A remarkable discovery has been made and reported by the BBC. A clay tablet recording the story of Odysseus after the fall of Troy by Homer who is the famous Greek poet who was born sometime between the 12th and 8th centuries BC. He is believed to have possibly been born somewhere on the coast of Asia Minor in Turkey rather than the mainland Greece. He is famous for the epic poems The Iliad and The Odyssey, which have had an enormous effect on Western culture, but very little is known about their author.
This latest discovery of a clay tablet was found near the ruined Temple of Zeus in the ancient city of Olympia, during an excavation which has taken three years. The tablet has been dated to Roman times generally and was engraved with 13 verses from the poem The Iliad and The Odyssey. It has been argued that Homer was simply a tale for children because it was handed down in an oral tradition for hundreds of years before the tablet was inscribed. Far too often ancient history is disregarded as myth.

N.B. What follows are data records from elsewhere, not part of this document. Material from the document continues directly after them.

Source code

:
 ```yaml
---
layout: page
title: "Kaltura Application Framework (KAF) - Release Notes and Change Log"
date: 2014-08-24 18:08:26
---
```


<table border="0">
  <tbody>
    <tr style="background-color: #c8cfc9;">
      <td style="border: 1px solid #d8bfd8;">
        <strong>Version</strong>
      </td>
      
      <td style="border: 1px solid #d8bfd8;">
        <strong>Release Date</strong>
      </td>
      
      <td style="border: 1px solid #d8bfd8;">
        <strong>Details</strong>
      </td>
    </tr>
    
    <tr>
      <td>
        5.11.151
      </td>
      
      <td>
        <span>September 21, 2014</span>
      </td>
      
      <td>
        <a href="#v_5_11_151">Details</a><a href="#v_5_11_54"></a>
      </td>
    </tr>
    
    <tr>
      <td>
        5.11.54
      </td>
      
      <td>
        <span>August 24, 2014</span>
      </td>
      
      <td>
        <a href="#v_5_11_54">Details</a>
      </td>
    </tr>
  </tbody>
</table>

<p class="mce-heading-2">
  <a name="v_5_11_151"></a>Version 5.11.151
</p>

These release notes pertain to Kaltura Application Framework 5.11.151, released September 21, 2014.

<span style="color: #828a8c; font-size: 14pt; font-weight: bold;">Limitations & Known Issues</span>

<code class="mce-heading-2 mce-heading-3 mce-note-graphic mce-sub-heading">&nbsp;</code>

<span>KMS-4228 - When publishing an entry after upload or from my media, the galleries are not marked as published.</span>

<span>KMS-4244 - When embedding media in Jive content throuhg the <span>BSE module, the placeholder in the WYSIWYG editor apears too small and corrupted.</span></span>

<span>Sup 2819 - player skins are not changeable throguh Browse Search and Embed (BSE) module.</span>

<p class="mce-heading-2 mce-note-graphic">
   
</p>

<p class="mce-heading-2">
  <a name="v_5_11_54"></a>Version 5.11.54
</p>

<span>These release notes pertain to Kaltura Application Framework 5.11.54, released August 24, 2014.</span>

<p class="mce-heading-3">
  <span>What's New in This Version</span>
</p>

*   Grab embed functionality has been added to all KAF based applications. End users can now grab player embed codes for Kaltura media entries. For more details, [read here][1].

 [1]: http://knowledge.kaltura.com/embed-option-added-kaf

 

Heinrich Schliemann (1822 – 1890) was a German businessman and a major pioneer of field archaeology. He believed in the historical accuracy of Homer’s Iliad and The Odyssey and Virgil’s Aeneid and that they recorded stories that reflected actual historical events. Of course, all the academics pronounced Homer’s writing was a story for children. Schliemann was an amateur archaeological excavator. He took Homer at face value and believed it was history. To this day people still diminish his contributions because he dared to challenge the academics. Many hate his guts for proving them wrong since they pontificated Homer was a story for children without any proof because they never set foot out into the field to prove that statement was even correct.
This picture of Schliemann’s wife wearing the jewels discovered in Troy was accused of being fake by academics while Schliemann called it Priam’s Treasure. The treasure was smuggled out of Turkey and the official assigned to watch the excavation was sent to prison as a result. The Ottoman government revoked Schliemann’s permission to dig and sued him for its share of the gold. Schliemann thereafter went on to Mycenae where he discovered another part of the Homer epic.
Eventually, Schliemann traded some treasure to the government of the Ottoman Empire in exchange for permission to dig at Troy again. That is located in the Istanbul Archaeology Museum. The rest of his discovery was acquired in 1881 by the Royal Museum of Berlin where it remained until 1945 when it disappeared from a protective bunker beneath the Berlin Zoo. The Russians seized the Treasure yet denied they had it until September 1993 when the treasure turned up at the Pushkin Museum in Moscow. Germany’s request to return it was rejected as Russia asserted that was compensation for the war destruction by Germany. Whether this Treasure was Priam’s is doubtful for it appears to be actually a thousand years older than Homer’s King Priam of Troy.
Schliemann not merely discovered Troy, he discovered much of ancient Greece including the Lions Gate pictured here as the entrance to Mycenae. disagreed. He was not an archaeologist, just a history enthusiast with money. He discovered Troy and most of the Greek cities of the Heroic Age, including Mycenae with its Lion’s Gate, described by Homer, not to forget the gold death mask of Agamemnon where Homer said he was buried.
This latest discovery of a clay tablet recording Homer’s tale is the oldest so far. This further demonstrates that the story was part of Greek history and not merely just a legend.